Even rates on one-year certificates do not appear to have moved at the three biggest U.S. consumer banks – JPMorgan Chase & Co, Bank of America Corp and Wells Fargo & Co – according to financial analyst Greg McBride of Bankrate.com, who did spot checks in two competitive urban markets, Los Angeles and Houston.

When rates rose in prior economic cycles, a 1 percentage point rise in overnight rates typically led depositors to start moving money to higher-yielding accounts, whether at other financial institutions or fund managers, said Jefferies bank analyst Ken Usdin.

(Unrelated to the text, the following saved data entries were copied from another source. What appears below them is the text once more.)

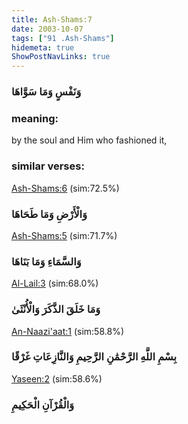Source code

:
 ```yaml
---
title: Ash-Shams:7
date: 2003-10-07
tags: ["91 .Ash-Shams"]
hidemeta: true 
ShowPostNavLinks: true 
---
```

### وَنَفْسٍ وَمَا سَوَّاهَا
### meaning: 
by the soul and Him who fashioned it,
### similar verses: 

[Ash-Shams:6](/91/6) (sim:72.5%)

### وَالْأَرْضِ وَمَا طَحَاهَا

[Ash-Shams:5](/91/5) (sim:71.7%)

### وَالسَّمَاءِ وَمَا بَنَاهَا

[Al-Lail:3](/92/3) (sim:68.0%)

### وَمَا خَلَقَ الذَّكَرَ وَالْأُنْثَىٰ

[An-Naazi'aat:1](/79/1) (sim:58.8%)

### بِسْمِ اللَّهِ الرَّحْمَٰنِ الرَّحِيمِ وَالنَّازِعَاتِ غَرْقًا

[Yaseen:2](/36/2) (sim:58.6%)

### وَالْقُرْآنِ الْحَكِيمِ
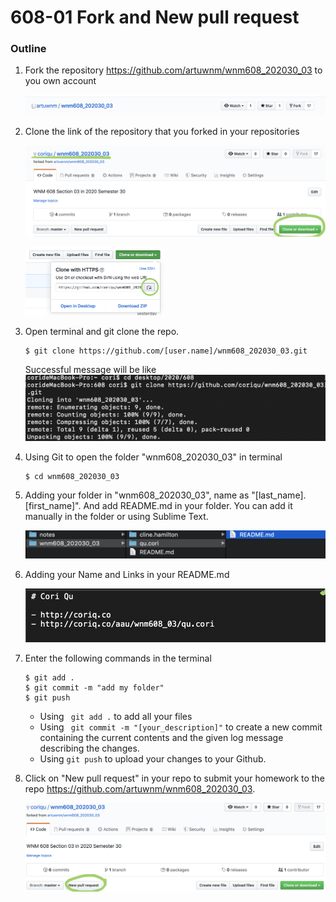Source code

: # 608-01 Fork and New pull request

### Outline

1. Fork the repository https://github.com/artuwnm/wnm608_202030_03 to you own account

   ![01-01](https://raw.githubusercontent.com/coriqu/wnm608_notes/master/pic/01-01.png)

   

2. Clone the link of the repository that you forked in your repositories

   ![01-02](https://raw.githubusercontent.com/coriqu/wnm608_notes/master/pic/01-02.png)

   <img src="https://raw.githubusercontent.com/coriqu/wnm608_notes/master/pic/01-03.png" alt="01-03" style="zoom:25%;" />

   

3. Open terminal and git clone the repo.

   ```git
   $ git clone https://github.com/[user.name]/wnm608_202030_03.git
   ```

   Successful message will be like![01-04](https://raw.githubusercontent.com/coriqu/wnm608_notes/master/pic/01-04.png)

   

4. Using Git to open the folder "wnm608_202030_03" in terminal

   ```git
   $ cd wnm608_202030_03
   ```

   

5. Adding your folder in "wnm608_202030_03", name as "[last_name].[first_name]". And add README.md in your folder. You can add it manually in the folder or using Sublime Text.

   ![01-06](https://raw.githubusercontent.com/coriqu/wnm608_notes/master/pic/01-06.png)

   

6. Adding your Name and Links in your README.md 

   ![01-07](https://raw.githubusercontent.com/coriqu/wnm608_notes/master/pic/01-07.png)

7. Enter the following commands in the terminal

   ```git
   $ git add .
   $ git commit -m "add my folder"
   $ git push
   ```

   - Using ` git add .`  to add all your files
   - Using ` git commit -m "[your_description]"`  to create a new commit containing the current contents and the given log message describing the changes. 
   - Using `git push`  to upload your changes to your Github.

8. Click on "New pull request" in your repo to submit your homework to the repo https://github.com/artuwnm/wnm608_202030_03.

   ![01-08](https://raw.githubusercontent.com/coriqu/wnm608_notes/master/pic/01-08.png)

   

   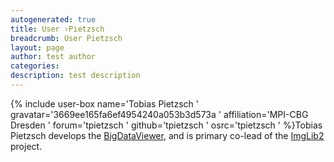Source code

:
 ```yaml
---
autogenerated: true
title: User ›Pietzsch
breadcrumb: User Pietzsch
layout: page
author: test author
categories: 
description: test description
---
```


{% include user-box name='Tobias Pietzsch ' gravatar='3669ee165fa6ef4954240a053b3d573a ' affiliation='MPI-CBG Dresden ' forum='tpietzsch ' github='tpietzsch ' osrc='tpietzsch ' %}Tobias Pietzsch develops the [BigDataViewer](BigDataViewer "wikilink"), and is primary co-lead of the [ImgLib2](ImgLib2 "wikilink") project.
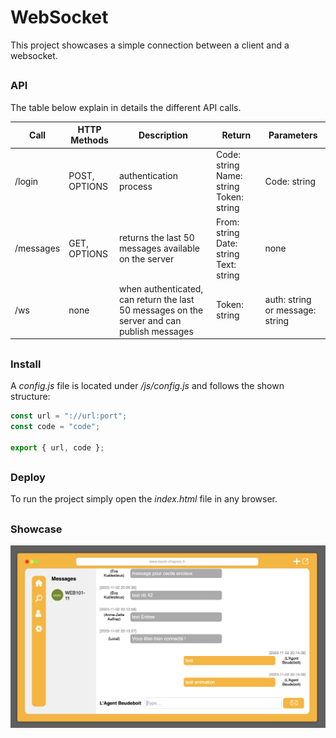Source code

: # WebSocket

This project showcases a simple connection between a client and a websocket.

##

### API

The table below explain in details the different API calls.

| Call      | HTTP Methods  | Description                                                                                | Return                                  | Parameters                      |
| --------- | ------------- | ------------------------------------------------------------------------------------------ | --------------------------------------- | ------------------------------- |
| /login    | POST, OPTIONS | authentication process                                                                     | Code: string Name: string Token: string | Code: string                    |
| /messages | GET, OPTIONS  | returns the last 50 messages available on the server                                       | From: string Date: string Text: string  | none                            |
| /ws       | none          | when authenticated, can return the last 50 messages on the server and can publish messages | Token: string                           | auth: string or message: string |

##

### Install

A _config.js_ file is located under _/js/config.js_ and follows the shown structure:

```js
const url = "://url:port";
const code = "code";

export { url, code };
```

##

### Deploy

To run the project simply open the _index.html_ file in any browser.

##

### Showcase

![app](/img/github/screenshot.png)
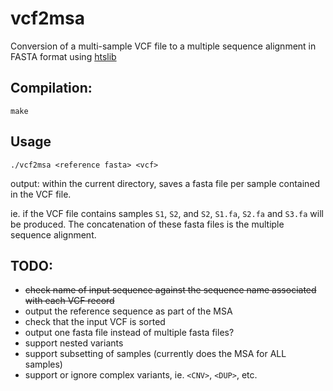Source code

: # vcf2msa

Conversion of a multi-sample VCF file to a multiple sequence alignment in FASTA
format using [htslib](https://github.com/samtools/htslib)

## Compilation:

```
make
```

## Usage

```
./vcf2msa <reference fasta> <vcf>
```

output: within the current directory, saves a fasta file per sample contained in the VCF file.

ie. if the VCF file contains samples `S1`, `S2`, and `S2`, `S1.fa`, `S2.fa` and `S3.fa` will be produced.
The concatenation of these fasta files is the multiple sequence alignment. 

## TODO: 

- ~~check name of input sequence against the sequence name associated with each VCF record~~
- output the reference sequence as part of the MSA
- check that the input VCF is sorted
- output one fasta file instead of multiple fasta files?
- support nested variants
- support subsetting of samples (currently does the MSA for ALL samples)
- support or ignore complex variants, ie. `<CNV>`, `<DUP>`, etc.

However, because rates moved to essentially zero in 2008 and took an historically long time to rise even a smidgeon, it is taking longer for consumers to take their money and run.

“I do keep wondering what the magic number is going to be,” he said. “There may be more eye-opening at 1.5 percent.”

When reporting earnings in recent days, bank executives at JPMorgan Chase & Co., Wells Fargo & Co. and Citigroup Inc. said they have no reason to pay more because ordinary depositors are not yet demanding more. It is hard to know when that will change, they said, but there is no competitive pressure yet.

Although online banks offer more competitive rates, they lack the full suite of products and services that customers have come to appreciate from big banks, said Wells Fargo’s John Shrewsberry.

High-net-worth individuals, companies and other financial institutions have been threatening to move sizeable deposits unless they get paid more. For them, even a tiny fraction of a percentage point of added interest can be worthwhile, he noted. But that is not true for most individuals who would reap scant rewards and face hassles like having to change direct deposit enrollment or automatic payments.

"That is part of the bargain," he said. “There’s the question of, how much am I getting paid for my deposit, and how much value am I getting for that deposit relationship with the bank?”